Pubblicato circa 2 ore fa

Telefonarti solo per chiederti se ricordi qual è il libro che mi fa sorridere sempre, quello che hai pescato in libreria quando siamo rimasti intrappolati dentro una pioggia senza fine. Quello che ti aveva fatto scoppiare a ridere, mi hai chiesto. Sì, esatto, solo che il titolo non ti viene, sta tutto arrotolato sulla punta della lingua che conosco a memoria come una preghiera, con la stanchezza che ti viene a ricordare troppo. Se apri la bocca lo leggo, se apri gli occhi ti vedo, se apri la mano ti svelo un segreto.

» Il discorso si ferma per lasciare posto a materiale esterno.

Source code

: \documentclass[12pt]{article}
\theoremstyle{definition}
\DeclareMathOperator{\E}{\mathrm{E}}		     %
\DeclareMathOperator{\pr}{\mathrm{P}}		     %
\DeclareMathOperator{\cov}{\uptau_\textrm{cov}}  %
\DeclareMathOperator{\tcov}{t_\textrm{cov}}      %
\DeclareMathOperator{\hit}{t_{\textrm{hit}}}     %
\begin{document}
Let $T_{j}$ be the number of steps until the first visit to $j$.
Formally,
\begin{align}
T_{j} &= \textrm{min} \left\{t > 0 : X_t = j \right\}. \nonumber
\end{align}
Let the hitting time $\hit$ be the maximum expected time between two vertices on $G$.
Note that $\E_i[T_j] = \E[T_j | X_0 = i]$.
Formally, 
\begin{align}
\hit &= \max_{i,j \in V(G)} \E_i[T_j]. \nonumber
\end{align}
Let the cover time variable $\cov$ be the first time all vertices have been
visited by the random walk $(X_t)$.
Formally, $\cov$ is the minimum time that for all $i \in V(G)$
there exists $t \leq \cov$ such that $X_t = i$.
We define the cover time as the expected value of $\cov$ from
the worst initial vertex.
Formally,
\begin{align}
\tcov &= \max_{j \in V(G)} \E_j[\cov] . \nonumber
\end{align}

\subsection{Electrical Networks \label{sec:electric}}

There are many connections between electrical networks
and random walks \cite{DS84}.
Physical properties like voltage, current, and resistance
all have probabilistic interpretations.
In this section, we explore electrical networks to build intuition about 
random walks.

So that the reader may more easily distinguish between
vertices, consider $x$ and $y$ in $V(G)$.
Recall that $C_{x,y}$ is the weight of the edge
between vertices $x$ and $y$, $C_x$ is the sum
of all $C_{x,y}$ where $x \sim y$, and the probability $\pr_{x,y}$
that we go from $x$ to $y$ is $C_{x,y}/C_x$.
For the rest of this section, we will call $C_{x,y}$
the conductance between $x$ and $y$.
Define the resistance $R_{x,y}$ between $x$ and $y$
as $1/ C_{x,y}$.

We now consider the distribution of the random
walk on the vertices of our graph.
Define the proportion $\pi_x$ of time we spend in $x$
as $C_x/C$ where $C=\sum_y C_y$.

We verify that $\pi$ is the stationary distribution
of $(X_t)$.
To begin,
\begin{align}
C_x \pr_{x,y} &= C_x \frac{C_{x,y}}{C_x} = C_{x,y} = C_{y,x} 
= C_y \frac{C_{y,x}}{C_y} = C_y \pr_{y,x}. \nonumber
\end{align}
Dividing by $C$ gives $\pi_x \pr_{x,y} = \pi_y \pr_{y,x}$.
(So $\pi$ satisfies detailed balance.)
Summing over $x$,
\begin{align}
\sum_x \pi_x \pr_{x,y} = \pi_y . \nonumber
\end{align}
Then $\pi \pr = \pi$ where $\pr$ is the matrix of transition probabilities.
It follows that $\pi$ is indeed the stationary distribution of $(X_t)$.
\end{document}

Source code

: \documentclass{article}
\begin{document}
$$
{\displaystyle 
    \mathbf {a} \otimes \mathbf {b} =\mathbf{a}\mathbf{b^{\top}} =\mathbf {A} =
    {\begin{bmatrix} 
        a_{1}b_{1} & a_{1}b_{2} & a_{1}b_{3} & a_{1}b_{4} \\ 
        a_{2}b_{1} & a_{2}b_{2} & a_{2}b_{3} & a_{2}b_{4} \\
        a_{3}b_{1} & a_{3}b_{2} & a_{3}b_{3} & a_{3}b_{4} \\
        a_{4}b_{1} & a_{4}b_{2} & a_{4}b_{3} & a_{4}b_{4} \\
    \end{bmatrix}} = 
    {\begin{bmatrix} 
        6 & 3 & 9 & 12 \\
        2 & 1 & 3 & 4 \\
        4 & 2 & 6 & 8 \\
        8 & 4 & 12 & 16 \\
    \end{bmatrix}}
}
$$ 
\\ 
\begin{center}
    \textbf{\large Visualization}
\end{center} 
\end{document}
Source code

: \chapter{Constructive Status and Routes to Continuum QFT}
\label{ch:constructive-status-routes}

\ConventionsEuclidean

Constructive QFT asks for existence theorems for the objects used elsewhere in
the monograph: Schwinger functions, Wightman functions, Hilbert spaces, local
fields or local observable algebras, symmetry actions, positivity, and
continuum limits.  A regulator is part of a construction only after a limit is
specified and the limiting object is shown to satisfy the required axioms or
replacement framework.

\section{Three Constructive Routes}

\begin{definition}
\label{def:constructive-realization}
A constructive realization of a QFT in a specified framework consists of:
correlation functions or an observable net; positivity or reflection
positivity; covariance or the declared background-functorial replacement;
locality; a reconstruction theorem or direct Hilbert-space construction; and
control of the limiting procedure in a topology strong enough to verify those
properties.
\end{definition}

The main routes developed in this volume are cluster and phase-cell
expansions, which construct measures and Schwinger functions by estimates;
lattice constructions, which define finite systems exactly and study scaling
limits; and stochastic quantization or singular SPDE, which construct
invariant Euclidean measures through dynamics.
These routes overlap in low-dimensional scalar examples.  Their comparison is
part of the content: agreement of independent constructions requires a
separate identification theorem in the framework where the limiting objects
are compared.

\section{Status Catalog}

Se apri la finestra senti il mare. Anche se non c’è si percepisce lo stesso tutta la forza del rumore dell’acqua che si riversa sui tuoi occhi e poi un carpiato al cuore, un ricordo salato che torna a galla e si infrange nella testa: di quella sera non potrò mai dimenticare la voglia irragionevole di liberare i bottoni dalle asole sottili della tua camicia bianca, uno dopo l'altro, come se stessi sciogliendo il nodo di una costellazione, mentre tu fissi il menù e io ti metto fretta solo per sentire quel particolare tono che la tua voce ha quando stai per ridere e rimproverarmi insieme.